Karena dalam negara yang maju biasanya memiliki jumlah kaum menengah atau pekerja yang banyak karena hal itulah yang dapat mendorong negara tersebut menjadi lebih maju. Karena memiliki jumlah orang yang banyak untuk dipekerjakan, agar tidak terkesan mengeksploitasi orang-orang tersebut maka sistem demokrasi harus mengutamakan para orang-orang tersebut. 

Untuk menghargai dan mengapresiasi jasa mereka terhadap negara. 

Namun, kembali lagi untuk membahas demokrasi di Negara Indonesia yang seringkali hak-hak mereka dalam berdemokrasi tidak diberikan ruang untuk mengekspresikannya. Bahkan untuk kaum ekonomi kelas bawah seringkali dijumpai orang-orang dari kelas pejabat yang sering membeli hak suara dari orang-orang kaum bawah untuk kepentingan partainya masing-masing. 

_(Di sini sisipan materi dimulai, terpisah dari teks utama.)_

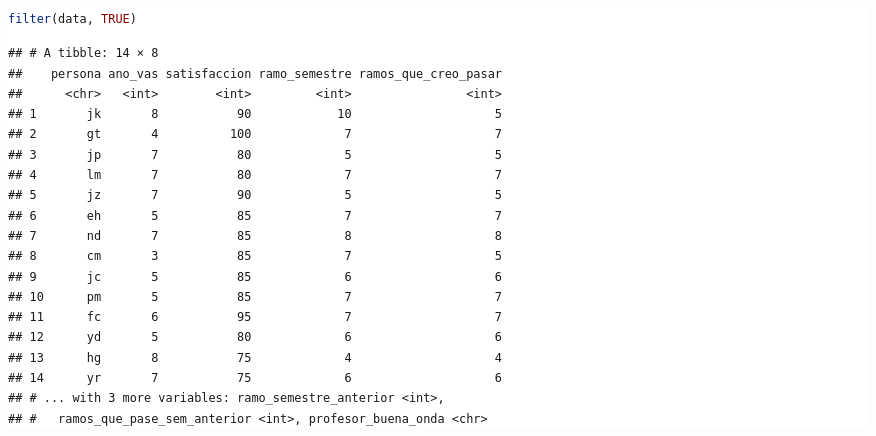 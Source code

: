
 ``` r
filter(data, TRUE)
```

    ## # A tibble: 14 × 8
    ##    persona ano_vas satisfaccion ramo_semestre ramos_que_creo_pasar
    ##      <chr>   <int>        <int>         <int>                <int>
    ## 1       jk       8           90            10                    5
    ## 2       gt       4          100             7                    7
    ## 3       jp       7           80             5                    5
    ## 4       lm       7           80             7                    7
    ## 5       jz       7           90             5                    5
    ## 6       eh       5           85             7                    7
    ## 7       nd       7           85             8                    8
    ## 8       cm       3           85             7                    5
    ## 9       jc       5           85             6                    6
    ## 10      pm       5           85             7                    7
    ## 11      fc       6           95             7                    7
    ## 12      yd       5           80             6                    6
    ## 13      hg       8           75             4                    4
    ## 14      yr       7           75             6                    6
    ## # ... with 3 more variables: ramo_semestre_anterior <int>,
    ## #   ramos_que_pase_sem_anterior <int>, profesor_buena_onda <chr>
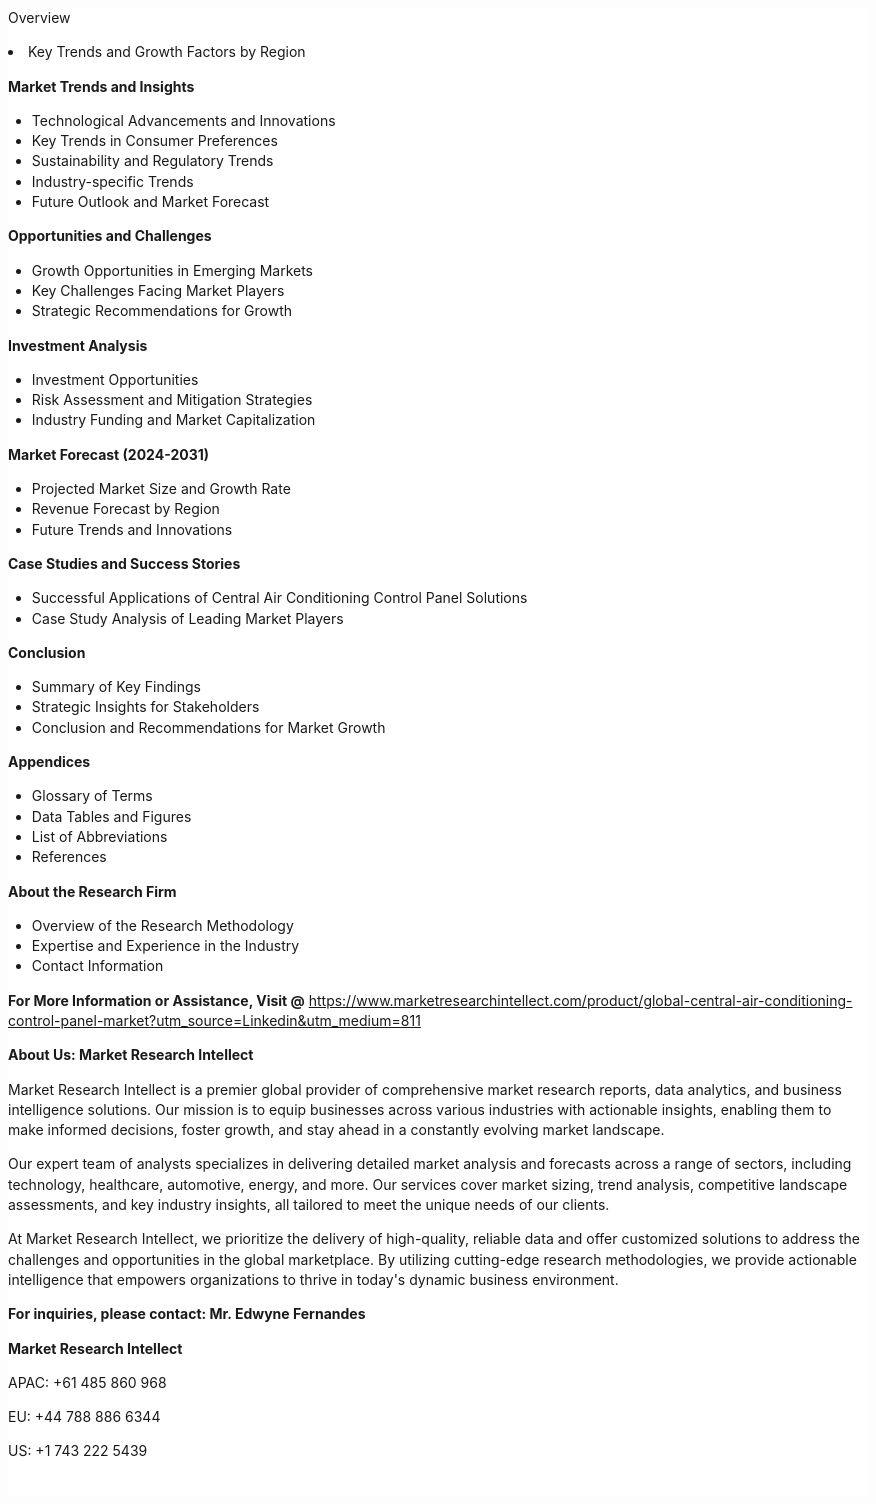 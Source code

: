Overview</li><li>Key Trends and Growth Factors by Region</li></ul><p><strong>Market Trends and Insights</strong></p><ul><li>Technological Advancements and Innovations</li><li>Key Trends in Consumer Preferences</li><li>Sustainability and Regulatory Trends</li><li>Industry-specific Trends</li><li>Future Outlook and Market Forecast</li></ul><p><strong>Opportunities and Challenges</strong></p><ul><li>Growth Opportunities in Emerging Markets</li><li>Key Challenges Facing Market Players</li><li>Strategic Recommendations for Growth</li></ul><p><strong>Investment Analysis</strong></p><ul><li>Investment Opportunities</li><li>Risk Assessment and Mitigation Strategies</li><li>Industry Funding and Market Capitalization</li></ul><p><strong>Market Forecast (2024-2031)</strong></p><ul><li>Projected Market Size and Growth Rate</li><li>Revenue Forecast by Region</li><li>Future Trends and Innovations</li></ul><p><strong>Case Studies and Success Stories</strong></p><ul><li>Successful Applications of Central Air Conditioning Control Panel Solutions</li><li>Case Study Analysis of Leading Market Players</li></ul><p><strong>Conclusion</strong></p><ul><li>Summary of Key Findings</li><li>Strategic Insights for Stakeholders</li><li>Conclusion and Recommendations for Market Growth</li></ul><p><strong>Appendices</strong></p><ul><li>Glossary of Terms</li><li>Data Tables and Figures</li><li>List of Abbreviations</li><li>References</li></ul><p><strong>About the Research Firm</strong></p><ul><li>Overview of the Research Methodology</li><li>Expertise and Experience in the Industry</li><li>Contact Information</li></ul></div><div class="article-main__content" data-test-id="publishing-text-block"><p><span class="font-[700]"><strong>For More Information or Assistance, Visit @</strong>&nbsp;<a href="https://www.marketresearchintellect.com/product/global-central-air-conditioning-control-panel-market?utm_source=Linkedin&utm_medium=811">https://www.marketresearchintellect.com/product/global-central-air-conditioning-control-panel-market?utm_source=Linkedin&utm_medium=811</a></span></p><p><strong>About Us: Market Research Intellect</strong></p><p>Market Research Intellect is a premier global provider of comprehensive market research reports, data analytics, and business intelligence solutions. Our mission is to equip businesses across various industries with actionable insights, enabling them to make informed decisions, foster growth, and stay ahead in a constantly evolving market landscape.</p><p>Our expert team of analysts specializes in delivering detailed market analysis and forecasts across a range of sectors, including technology, healthcare, automotive, energy, and more. Our services cover market sizing, trend analysis, competitive landscape assessments, and key industry insights, all tailored to meet the unique needs of our clients.</p><p>At Market Research Intellect, we prioritize the delivery of high-quality, reliable data and offer customized solutions to address the challenges and opportunities in the global marketplace. By utilizing cutting-edge research methodologies, we provide actionable intelligence that empowers organizations to thrive in today's dynamic business environment.</p><p><strong>For inquiries, please contact: Mr. Edwyne Fernandes</strong></p><p><strong>Market Research Intellect</strong></p><p>APAC: +61 485 860 968</p><p>EU: +44 788 886 6344</p><p>US: +1 743 222 5439</p></div><div class="article-main__content" data-test-id="publishing-text-block">&nbsp;</div>
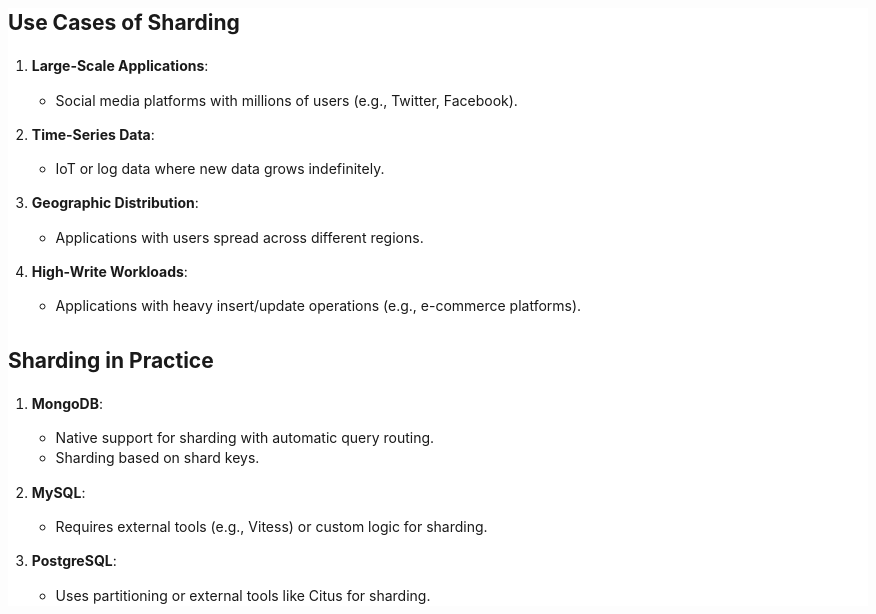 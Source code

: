 ## Use Cases of Sharding

1. **Large-Scale Applications**:

   - Social media platforms with millions of users (e.g., Twitter, Facebook).

2. **Time-Series Data**:

   - IoT or log data where new data grows indefinitely.

3. **Geographic Distribution**:

   - Applications with users spread across different regions.

4. **High-Write Workloads**:
   - Applications with heavy insert/update operations (e.g., e-commerce platforms).

## Sharding in Practice

1. **MongoDB**:

   - Native support for sharding with automatic query routing.
   - Sharding based on shard keys.

2. **MySQL**:

   - Requires external tools (e.g., Vitess) or custom logic for sharding.

3. **PostgreSQL**:
   - Uses partitioning or external tools like Citus for sharding.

Melihat Realita Demokrasi di Indonesia Jika kita berbicara tentang demokrasi, maka esensinya adalah kekuasaan yang berada di tangan rakyat. Tapi kenyataannya, demokrasi di Indonesia saat ini seringkali terasa seperti formalitas belaka. 

Pemilihan umum memang dilakukan, suara rakyat memang dihitung, namun apa yang terjadi setelah itu? Apakah suara rakyat benar-benar didengar? Atau, jangan-jangan, suara itu hilang ditelan hiruk-pikuk kepentingan politik yang jauh dari kebutuhan rakyat?

Salah satu masalah utama yang sering muncul adalah soal representasi. DPR, yang seharusnya menjadi perwakilan rakyat, kerap kali dianggap lebih memprioritaskan kepentingan partai atau elite politik dibandingkan kepentingan rakyat. 

Masyarakat sering merasa diabaikan, padahal demokrasi seharusnya memungkinkan setiap individu untuk didengar tanpa perantara yang memotong atau memanipulasi suara mereka. Apakah ini masih sesuai dengan nilai demokrasi sejati?

Kalau kita lihat, demokrasi di Indonesia memang unik. Ada elemen-elemen penting yang terlihat berjalan, seperti pemilu yang teratur dan kebebasan berbicara di media sosial. Namun, demokrasi kita juga punya banyak kekurangan. Salah satu contohnya adalah praktik politik uang, di mana hak suara rakyat bisa dibeli dengan harga murah. Hal ini sering kali terjadi pada masyarakat kelas bawah, yang berada dalam kondisi ekonomi sulit sehingga suara mereka bisa dieksploitasi.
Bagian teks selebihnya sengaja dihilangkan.